Human Toll-like receptors (TLR) include at least 10 type-I transmembrane proteins and form a larger superfamily with members of the IL-1 receptor family.2 TLR recognize diverse ligands ranging from microbial moieties (lipopeptide, lipopolysaccharides, nucleic acids) to, possibly, endogenous molecules. The ligand recognized by TLR10 remains elusive. Frequently, optimal recognition involves cooperation with a ligand recognizing molecules such as CD14, members of the scavenger receptor family or dectin-1.3, 4 TLR are differentially expressed in leukocyte populations and B cells express substantial amounts of selected TLR, in particular TLR9 and 10. Activation by B-cell receptor engagement augments TLR levels in B cells, with high expression of TLR9 and TLR10 in activated and memory B cells (Figure 1).5, 6

Figure 1
figure 1

A schematic view of TLR in multiple myeloma. By way of comparison, normal B cells are shown. Question mark, unknown. Rp105 is not shown as it is expressed on all B cells and MM.

Engagement of TLR in B cells, for instance TLR9 by CpG oligonucleotides, stimulates proliferation, immunoglobulin release and chemokine production (Figure 1).5, 6 TLR-mediated activation of B cells has been suggested to play a role in the generation of T cell-dependent antibody responses,7 in systemic autoimmunity8 and in the maintenance of memory.9

The two articles in the Journal (Jego G et al. and Bohnhorst J et al.) now report that unlike normal plasma cells, MM express a wide and variable repertoire of TLR. Interestingly, while MM cells generally have high levels of a set of TLR (e.g. the nucleic acid recognizing TLR7, 8 and 9), TLR10, high on activated B cells,6 is absent. TLR agonists such as CpG oligos induce MM proliferation and protect from dexamethasome-induced apoptosis. Strikingly, in both studies TLR agonists can substitute for IL-6 in the maintenance of MM cell lines. TLR-mediated induction of IL-6 plays an important role in the effect of TLR agonists on MM cells, but does not explain their action completely.

These reports raise several issues related to the biology and clinics of MM. TLR signalling is kept under check by multiple pathways of negative regulation including surface receptors (e.g. TIR8/SIGIRR10, 11) and intracellular inhibitors.12, 13 Are these pathways operative in MM? Do they account for observed dissociations between TLR expression and cell responsiveness in MM or for divergent effects of CpG oligos on B cell (apoptosis)14, 15 versus MM (protection from apoptosis)? Understanding the balance is key to therapeutic targeting of TLR in B-cell malignancy.

The actual in vivo relevance of TLR in MM is critically dependent on provision of appropriate ligands.

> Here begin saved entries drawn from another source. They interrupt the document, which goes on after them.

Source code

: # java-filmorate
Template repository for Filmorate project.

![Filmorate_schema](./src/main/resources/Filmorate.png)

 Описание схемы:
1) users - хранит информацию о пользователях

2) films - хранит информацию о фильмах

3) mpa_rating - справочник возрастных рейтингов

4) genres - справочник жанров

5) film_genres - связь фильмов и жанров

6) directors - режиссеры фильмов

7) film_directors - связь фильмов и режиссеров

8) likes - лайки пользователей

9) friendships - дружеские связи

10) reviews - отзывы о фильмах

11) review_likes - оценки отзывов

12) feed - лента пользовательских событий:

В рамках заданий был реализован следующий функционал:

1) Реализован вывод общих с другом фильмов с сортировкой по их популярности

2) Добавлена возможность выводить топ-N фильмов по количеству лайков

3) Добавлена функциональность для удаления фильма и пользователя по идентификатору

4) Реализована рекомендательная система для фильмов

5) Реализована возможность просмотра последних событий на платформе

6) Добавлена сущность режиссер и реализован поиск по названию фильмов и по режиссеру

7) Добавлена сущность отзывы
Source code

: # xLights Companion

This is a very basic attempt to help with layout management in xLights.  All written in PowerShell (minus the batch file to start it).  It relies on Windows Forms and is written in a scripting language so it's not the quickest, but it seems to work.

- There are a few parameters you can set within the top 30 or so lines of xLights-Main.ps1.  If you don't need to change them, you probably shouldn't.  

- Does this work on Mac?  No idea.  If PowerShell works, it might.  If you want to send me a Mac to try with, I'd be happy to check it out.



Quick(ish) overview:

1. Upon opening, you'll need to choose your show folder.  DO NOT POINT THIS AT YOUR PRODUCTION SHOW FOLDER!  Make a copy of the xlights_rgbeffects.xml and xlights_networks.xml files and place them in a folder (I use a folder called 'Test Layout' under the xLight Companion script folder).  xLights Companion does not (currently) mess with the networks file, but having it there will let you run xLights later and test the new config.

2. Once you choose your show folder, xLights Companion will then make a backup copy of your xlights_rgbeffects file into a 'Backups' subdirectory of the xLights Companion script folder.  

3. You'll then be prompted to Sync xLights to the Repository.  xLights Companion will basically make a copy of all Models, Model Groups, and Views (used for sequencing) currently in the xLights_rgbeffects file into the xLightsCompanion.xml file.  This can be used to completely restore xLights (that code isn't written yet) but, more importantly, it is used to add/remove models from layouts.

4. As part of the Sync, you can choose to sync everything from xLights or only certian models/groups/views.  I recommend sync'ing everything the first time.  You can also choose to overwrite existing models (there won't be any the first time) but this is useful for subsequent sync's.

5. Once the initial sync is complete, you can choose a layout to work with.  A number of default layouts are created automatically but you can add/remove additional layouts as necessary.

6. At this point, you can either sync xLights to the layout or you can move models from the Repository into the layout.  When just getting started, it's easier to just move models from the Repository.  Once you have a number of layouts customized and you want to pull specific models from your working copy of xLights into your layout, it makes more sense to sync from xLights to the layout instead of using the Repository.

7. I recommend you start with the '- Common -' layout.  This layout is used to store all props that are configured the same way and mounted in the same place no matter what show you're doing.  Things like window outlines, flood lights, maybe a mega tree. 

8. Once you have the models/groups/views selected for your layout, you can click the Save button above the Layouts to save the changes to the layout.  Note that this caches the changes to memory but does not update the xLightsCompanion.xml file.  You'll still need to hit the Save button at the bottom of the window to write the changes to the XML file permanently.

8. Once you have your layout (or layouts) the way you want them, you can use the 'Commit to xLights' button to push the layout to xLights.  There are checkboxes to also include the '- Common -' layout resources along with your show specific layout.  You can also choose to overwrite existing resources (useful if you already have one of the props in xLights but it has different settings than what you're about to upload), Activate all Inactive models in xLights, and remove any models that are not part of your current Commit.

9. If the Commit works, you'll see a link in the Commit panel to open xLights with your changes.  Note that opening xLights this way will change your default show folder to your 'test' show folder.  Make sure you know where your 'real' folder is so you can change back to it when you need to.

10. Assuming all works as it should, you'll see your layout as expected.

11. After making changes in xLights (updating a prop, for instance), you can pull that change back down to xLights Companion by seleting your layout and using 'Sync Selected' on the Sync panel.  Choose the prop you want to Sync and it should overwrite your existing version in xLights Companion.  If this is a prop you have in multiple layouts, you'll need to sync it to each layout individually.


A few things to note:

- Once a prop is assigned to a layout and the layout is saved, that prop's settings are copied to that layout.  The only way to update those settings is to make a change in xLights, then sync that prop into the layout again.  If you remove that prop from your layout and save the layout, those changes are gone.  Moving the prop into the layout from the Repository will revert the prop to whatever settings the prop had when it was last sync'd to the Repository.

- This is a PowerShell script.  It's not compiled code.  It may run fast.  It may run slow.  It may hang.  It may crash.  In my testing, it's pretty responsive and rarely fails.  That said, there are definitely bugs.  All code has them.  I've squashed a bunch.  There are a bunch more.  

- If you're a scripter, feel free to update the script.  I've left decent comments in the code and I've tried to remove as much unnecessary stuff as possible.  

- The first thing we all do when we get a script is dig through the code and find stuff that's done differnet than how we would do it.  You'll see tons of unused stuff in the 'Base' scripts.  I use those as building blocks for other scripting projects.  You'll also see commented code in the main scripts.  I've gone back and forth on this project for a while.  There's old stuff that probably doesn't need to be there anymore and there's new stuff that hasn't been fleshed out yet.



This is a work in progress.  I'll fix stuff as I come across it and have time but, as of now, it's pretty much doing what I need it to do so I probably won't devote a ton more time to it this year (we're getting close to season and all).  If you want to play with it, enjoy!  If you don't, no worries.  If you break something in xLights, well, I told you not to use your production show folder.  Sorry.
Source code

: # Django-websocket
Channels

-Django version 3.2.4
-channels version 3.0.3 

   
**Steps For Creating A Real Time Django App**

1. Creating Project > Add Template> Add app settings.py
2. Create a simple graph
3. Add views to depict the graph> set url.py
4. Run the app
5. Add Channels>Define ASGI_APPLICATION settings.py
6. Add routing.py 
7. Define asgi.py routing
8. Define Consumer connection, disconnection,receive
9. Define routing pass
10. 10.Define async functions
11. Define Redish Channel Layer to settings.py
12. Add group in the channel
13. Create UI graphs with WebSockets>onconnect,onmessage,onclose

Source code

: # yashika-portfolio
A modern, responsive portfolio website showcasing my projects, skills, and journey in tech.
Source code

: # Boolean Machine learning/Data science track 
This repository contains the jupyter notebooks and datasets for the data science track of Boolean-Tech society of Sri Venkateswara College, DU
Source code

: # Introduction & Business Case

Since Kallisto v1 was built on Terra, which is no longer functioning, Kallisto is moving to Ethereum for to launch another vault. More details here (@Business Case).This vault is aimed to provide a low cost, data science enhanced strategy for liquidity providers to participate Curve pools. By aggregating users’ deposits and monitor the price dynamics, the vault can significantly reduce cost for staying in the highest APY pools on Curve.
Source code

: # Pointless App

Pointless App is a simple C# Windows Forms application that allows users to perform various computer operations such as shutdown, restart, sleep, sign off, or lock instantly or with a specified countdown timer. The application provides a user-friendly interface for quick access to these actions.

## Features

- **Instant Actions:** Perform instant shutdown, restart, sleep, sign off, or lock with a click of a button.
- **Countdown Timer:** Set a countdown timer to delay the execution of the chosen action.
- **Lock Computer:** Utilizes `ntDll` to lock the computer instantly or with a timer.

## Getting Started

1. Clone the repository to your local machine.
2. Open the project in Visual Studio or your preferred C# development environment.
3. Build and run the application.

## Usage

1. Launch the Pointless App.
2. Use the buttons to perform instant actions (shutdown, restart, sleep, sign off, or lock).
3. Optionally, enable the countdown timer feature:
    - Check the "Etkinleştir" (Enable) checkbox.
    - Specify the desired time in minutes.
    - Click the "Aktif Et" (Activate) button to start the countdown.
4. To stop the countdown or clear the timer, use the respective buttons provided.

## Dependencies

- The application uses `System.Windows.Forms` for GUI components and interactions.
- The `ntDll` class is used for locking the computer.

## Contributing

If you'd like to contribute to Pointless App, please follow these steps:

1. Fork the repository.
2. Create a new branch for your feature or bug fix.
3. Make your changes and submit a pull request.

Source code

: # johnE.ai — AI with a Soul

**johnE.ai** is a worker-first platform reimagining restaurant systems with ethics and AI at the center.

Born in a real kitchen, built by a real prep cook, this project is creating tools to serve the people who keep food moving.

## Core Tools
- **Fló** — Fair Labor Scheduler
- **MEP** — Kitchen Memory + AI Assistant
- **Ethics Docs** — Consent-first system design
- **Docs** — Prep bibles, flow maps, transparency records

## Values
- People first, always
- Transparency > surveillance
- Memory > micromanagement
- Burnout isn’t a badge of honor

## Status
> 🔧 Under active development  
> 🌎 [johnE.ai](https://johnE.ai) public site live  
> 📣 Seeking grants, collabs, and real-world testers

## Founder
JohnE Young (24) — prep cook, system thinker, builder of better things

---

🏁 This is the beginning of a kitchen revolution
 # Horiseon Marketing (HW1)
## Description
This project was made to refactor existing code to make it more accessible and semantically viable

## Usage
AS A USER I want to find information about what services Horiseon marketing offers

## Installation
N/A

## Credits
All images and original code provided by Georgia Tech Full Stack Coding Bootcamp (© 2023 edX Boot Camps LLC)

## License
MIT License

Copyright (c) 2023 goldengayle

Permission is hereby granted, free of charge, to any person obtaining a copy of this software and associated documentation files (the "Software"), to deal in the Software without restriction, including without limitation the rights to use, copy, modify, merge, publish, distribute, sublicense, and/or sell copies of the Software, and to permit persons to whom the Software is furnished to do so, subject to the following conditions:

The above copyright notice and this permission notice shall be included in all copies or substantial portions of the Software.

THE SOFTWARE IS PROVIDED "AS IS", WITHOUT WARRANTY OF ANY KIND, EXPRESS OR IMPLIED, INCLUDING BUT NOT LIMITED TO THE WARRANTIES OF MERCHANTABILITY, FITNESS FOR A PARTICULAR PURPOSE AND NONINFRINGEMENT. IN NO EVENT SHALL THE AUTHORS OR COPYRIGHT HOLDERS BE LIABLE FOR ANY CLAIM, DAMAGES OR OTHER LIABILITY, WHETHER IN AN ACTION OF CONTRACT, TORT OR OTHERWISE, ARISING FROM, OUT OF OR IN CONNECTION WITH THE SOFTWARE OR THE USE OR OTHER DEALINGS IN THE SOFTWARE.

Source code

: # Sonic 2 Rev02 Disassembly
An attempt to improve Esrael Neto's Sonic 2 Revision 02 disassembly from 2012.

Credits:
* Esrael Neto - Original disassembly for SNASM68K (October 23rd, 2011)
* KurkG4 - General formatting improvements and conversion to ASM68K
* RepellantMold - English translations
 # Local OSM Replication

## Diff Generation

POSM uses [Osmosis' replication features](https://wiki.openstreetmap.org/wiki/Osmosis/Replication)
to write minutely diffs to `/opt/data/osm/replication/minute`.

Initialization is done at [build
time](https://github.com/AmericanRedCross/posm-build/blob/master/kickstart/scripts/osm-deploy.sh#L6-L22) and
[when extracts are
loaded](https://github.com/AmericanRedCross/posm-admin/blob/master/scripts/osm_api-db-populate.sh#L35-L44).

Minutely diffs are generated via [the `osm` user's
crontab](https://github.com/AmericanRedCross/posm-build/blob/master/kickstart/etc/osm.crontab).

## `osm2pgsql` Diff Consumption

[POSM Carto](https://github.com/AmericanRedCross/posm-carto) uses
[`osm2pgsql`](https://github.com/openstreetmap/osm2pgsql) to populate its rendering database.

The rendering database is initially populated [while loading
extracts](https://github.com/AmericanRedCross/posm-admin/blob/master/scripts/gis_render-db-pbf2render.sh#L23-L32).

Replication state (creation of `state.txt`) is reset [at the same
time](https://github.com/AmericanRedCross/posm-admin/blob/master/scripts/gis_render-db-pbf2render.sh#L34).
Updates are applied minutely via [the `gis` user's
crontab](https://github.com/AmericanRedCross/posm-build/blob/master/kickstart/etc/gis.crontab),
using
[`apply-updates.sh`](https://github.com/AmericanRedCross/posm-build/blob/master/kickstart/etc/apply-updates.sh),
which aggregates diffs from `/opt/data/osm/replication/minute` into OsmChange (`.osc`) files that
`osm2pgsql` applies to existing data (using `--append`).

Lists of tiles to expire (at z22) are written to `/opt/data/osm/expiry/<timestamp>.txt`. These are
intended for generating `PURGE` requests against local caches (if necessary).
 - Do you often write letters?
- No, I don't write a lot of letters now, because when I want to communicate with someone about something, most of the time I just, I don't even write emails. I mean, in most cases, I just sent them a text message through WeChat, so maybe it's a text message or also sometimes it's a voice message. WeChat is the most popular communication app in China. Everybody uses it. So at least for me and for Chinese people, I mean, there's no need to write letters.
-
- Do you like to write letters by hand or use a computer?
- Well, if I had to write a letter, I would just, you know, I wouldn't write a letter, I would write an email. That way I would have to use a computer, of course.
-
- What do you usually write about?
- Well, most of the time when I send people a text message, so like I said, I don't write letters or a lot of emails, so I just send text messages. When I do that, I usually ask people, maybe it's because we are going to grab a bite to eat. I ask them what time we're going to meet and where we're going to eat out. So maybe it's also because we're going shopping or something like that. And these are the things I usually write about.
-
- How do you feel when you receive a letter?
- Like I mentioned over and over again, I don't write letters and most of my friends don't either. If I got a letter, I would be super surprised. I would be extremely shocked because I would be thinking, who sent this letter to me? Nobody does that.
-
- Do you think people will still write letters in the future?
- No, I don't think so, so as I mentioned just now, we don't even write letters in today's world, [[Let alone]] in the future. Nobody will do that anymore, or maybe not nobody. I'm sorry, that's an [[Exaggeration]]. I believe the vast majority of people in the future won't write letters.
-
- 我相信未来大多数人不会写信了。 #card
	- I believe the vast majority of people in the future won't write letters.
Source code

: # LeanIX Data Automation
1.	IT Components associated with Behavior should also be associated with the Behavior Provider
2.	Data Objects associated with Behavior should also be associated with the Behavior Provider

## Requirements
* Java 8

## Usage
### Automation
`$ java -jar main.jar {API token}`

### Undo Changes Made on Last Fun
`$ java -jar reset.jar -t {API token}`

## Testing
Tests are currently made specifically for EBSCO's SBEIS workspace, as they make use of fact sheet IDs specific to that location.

Endogenous ligands (for a critical appraisal see8), such as nucleic acids from damaged tissues may provide an amplification loop in MM progression (Figure 1). Similarly, MM is associated with immunosuppression and infection1 and a vicious circuit may ensue involving MM, suppression of B cell responses, infection, promotion of MM. It will be important to ascertain whether reactive plasmacytosis, an expansion of plasma blasts and monoclonal gammopathy of undetermined significance express TLR and their function (Figure 1). Finally, the central question whether acquisition of a TLR repertoire actually contributes to the acquisition or maintenance of malignancy in MM or is a mere epiphenomenon remains unanswered. At this stage, TLR expression in MM appears yet another molecular link between inflammatory reactions and malignancy.16, 17, 18

The results reported in the Journal should not be over interpreted to imply a general protumor function of TLR in the cancer microenvironment. Indeed, in a butylated hydroxytoluene-model of lung carcinogenesis, TLR4 dampens inflammation and cancer.19 Elucidation of the role of the TLR system will require an accurate dissection in different tumors.